Effectuant également ses premiers pas au grand écran l'autrice-compositrice-interprète Ariane Moffatt se tire également bien d'affaire, tout comme la jeune Jeanne Bellefeuille, qui avait la tâche non négligeable de donner un souffle aussi déterminé et frondeur qu'incertain et fragile à celle qui allait devenir « la femme de demain ».
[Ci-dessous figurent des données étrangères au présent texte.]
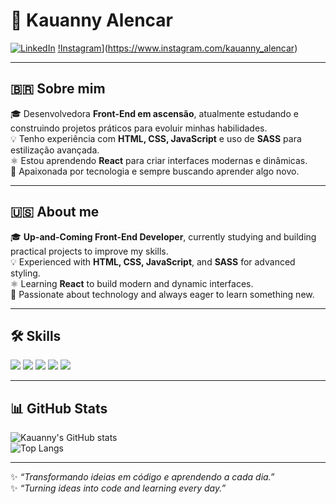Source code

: # 🌟 Kauanny Alencar

[![LinkedIn](https://img.shields.io/badge/LinkedIn-0077B5?style=for-the-badge&logo=linkedin&logoColor=white)](https://www.linkedin.com/in/kauannyalencar/) [!Instagram](https://img.shields.io/badge/Instagram-E4405F?style=for-the-badge&logo=instagram&logoColor=white)](https://www.instagram.com/kauanny_alencar)

---

## 🇧🇷 Sobre mim
🎓 Desenvolvedora **Front-End em ascensão**, atualmente estudando e construindo projetos práticos para evoluir minhas habilidades.  
💡 Tenho experiência com **HTML, CSS, JavaScript** e uso de **SASS** para estilização avançada.  
⚛️ Estou aprendendo **React** para criar interfaces modernas e dinâmicas.  
🚀 Apaixonada por tecnologia e sempre buscando aprender algo novo.  

---

## 🇺🇸 About me
🎓 **Up-and-Coming Front-End Developer**, currently studying and building practical projects to improve my skills.  
💡 Experienced with **HTML, CSS, JavaScript**, and **SASS** for advanced styling.  
⚛️ Learning **React** to build modern and dynamic interfaces.  
🚀 Passionate about technology and always eager to learn something new.  

---

## 🛠️ Skills
<div>
  <img src="https://img.shields.io/badge/HTML5-E34F26?style=for-the-badge&logo=html5&logoColor=white" />
  <img src="https://img.shields.io/badge/CSS3-1572B6?style=for-the-badge&logo=css3&logoColor=white" />
  <img src="https://img.shields.io/badge/JavaScript-F7DF1E?style=for-the-badge&logo=javascript&logoColor=black" />
  <img src="https://img.shields.io/badge/Sass-CC6699?style=for-the-badge&logo=sass&logoColor=white" />
  <img src="https://img.shields.io/badge/React-20232A?style=for-the-badge&logo=react&logoColor=61DAFB" />
</div>

---

## 📊 GitHub Stats
![Kauanny's GitHub stats](https://github-readme-stats.vercel.app/api?username=KauannyAlencar&show_icons=true&theme=radical)  
![Top Langs](https://github-readme-stats.vercel.app/api/top-langs/?username=KauannyAlencar&layout=compact&theme=radical)

---

✨ *“Transformando ideias em código e aprendendo a cada dia.”*  
✨ *“Turning ideas into code and learning every day.”*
Entre la réalité on ne peut plus concrète décrite et imagée par Michel Tremblay, une réalisation compétente se collant autant aux excès qu'aux limitations de l'univers visité, et les bulles musicales très expressives intégrées par René Richard Cyr et Daniel Bélanger, Nos Belles-soeurs s'immisce dans la situation précaire de ses héroïnes avec amour et empathie, se tenant à des kilomètres des jugements faciles.
De plus, René Richard Cyr ne se défile jamais pour tenter de modérer les sensibilités d'aujourd'hui, confrontant plutôt celles-ci à ce qui était considéré comme étant tout à fait normal et acceptable il n'y a pourtant pas si longtemps.
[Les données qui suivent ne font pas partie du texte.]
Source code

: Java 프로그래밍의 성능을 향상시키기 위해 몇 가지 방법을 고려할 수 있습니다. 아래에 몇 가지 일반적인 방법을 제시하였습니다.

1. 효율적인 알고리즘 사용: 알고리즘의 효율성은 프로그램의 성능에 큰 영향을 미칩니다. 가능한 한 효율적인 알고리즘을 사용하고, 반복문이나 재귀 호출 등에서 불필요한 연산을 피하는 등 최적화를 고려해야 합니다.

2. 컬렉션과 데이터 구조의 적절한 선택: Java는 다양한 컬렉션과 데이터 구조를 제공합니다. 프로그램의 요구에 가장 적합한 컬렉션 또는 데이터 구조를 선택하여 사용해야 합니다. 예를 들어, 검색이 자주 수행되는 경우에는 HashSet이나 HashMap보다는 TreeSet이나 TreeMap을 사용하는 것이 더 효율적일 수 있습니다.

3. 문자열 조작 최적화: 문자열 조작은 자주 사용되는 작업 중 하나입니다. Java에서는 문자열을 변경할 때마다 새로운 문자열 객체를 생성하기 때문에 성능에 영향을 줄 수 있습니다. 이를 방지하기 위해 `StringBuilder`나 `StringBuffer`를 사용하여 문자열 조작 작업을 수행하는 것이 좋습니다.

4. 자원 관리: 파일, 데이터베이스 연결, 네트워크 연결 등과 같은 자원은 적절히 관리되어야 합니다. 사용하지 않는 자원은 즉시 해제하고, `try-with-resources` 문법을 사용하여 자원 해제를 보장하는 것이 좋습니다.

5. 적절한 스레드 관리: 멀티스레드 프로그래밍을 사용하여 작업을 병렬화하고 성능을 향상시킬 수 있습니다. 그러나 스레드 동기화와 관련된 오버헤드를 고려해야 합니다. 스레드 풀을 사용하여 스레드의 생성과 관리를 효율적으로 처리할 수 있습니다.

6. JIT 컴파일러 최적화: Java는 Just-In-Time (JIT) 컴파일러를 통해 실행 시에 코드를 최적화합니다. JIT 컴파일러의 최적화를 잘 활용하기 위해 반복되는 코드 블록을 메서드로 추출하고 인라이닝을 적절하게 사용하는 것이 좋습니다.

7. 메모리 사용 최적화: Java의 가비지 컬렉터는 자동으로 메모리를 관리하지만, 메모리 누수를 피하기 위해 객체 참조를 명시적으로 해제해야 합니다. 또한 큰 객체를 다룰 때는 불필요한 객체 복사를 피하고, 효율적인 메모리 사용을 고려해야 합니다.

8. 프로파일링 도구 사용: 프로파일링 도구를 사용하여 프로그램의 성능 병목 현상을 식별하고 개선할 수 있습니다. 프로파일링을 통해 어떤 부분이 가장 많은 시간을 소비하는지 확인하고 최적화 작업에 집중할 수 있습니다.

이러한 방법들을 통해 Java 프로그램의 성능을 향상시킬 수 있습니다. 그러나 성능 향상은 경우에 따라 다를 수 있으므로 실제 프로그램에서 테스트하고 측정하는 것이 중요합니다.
Une fois bondée, la cuisine de Germaine Lauzon paraît plus étroite que jamais, et le reste du quartier prend vie à travers des décors on ne peut plus évocateurs, de superbes images de cordes à linge et de ruelles au crépuscule, une parlure que nos cousins français s'empresseront de sous-titrer, mais également les regards de ces femmes, aussi moroses et fatigués que remplis d'espoir, aussi envieux et accusateurs que bienveillants.
Rare ombre au tableau, le numéro d'ouverture aurait gagné à être un peu plus travaillé, et surtout mieux rythmé.
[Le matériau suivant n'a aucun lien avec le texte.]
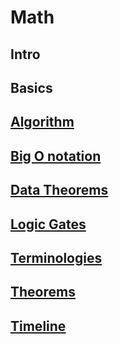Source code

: # Math

## Intro

## Basics

## [Algorithm](algorithm.md)

## [Big O notation](misc/math/big_O_notation.md)

## [Data Theorems](data_theorems.md)

## [Logic Gates](logic_gates.md)

## [Terminologies](misc/math/terminologies.md)

## [Theorems](theorems.md)

## [Timeline](misc/math/timeline.md)



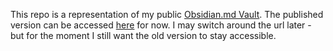 This repo is a representation of my public [Obsidian.md Vault](https://obsidian.md/). The published version can be accessed [here](https://wiki.w1nter.com/) for now. I may switch around the url later - but for the moment I still want the old version to stay accessible.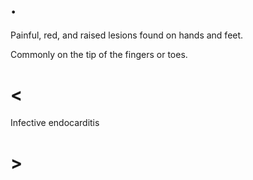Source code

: # .

Painful, red, and raised lesions found on hands and feet.

Commonly on the tip of the fingers or toes.

# <

Infective endocarditis

# >
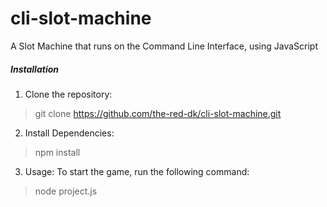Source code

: # cli-slot-machine
A Slot Machine that runs on the Command Line Interface, using JavaScript


<h5>Installation</h5>

1. Clone the repository: <br>
  >   git clone https://github.com/the-red-dk/cli-slot-machine.git


2. Install Dependencies: <br>
  >   npm install


3. Usage:
  To start the game, run the following command: <br>
  >  node project.js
Ceci étant dit, René Richard Cyr démontre une fois de plus qu'il connaît l'univers de Michel Tremblay sur le bout des doigts, prenant certaines libertés totalement justifiables, tout en respectant la teneur du texte d'origine.
C'est le cas, notamment, de l'ajout de rôles masculins à l'ensemble (des maris peu commodes, pour la plupart), dont le metteur en scène se sert pour renforcer tout le discours entourant la condition de sa Germaine - qui est visiblement celle qui a su piger le meilleur numéro dans son cercle d'amies - et aller au-delà du « née pour un p'tit pain ».
De par son montage alerte et ses dialogues n'ayant rien perdu de leur efficacité comique et dramatique, ses chansons aux paroles aussi bien tournées que révélatrices, son histoire universelle et rassembleuse, et son portrait d'époque esquissé en deux temps, Nos Belles-soeurs a tout en main pour devenir l'un des grands succès populaires de notre cinéma.
Avec tout le talent impliqué, le contraire aurait été franchement étonnant pour ce qui demeure une oeuvre phare de la culture québécoise ayant su résister à l'épreuve du temps.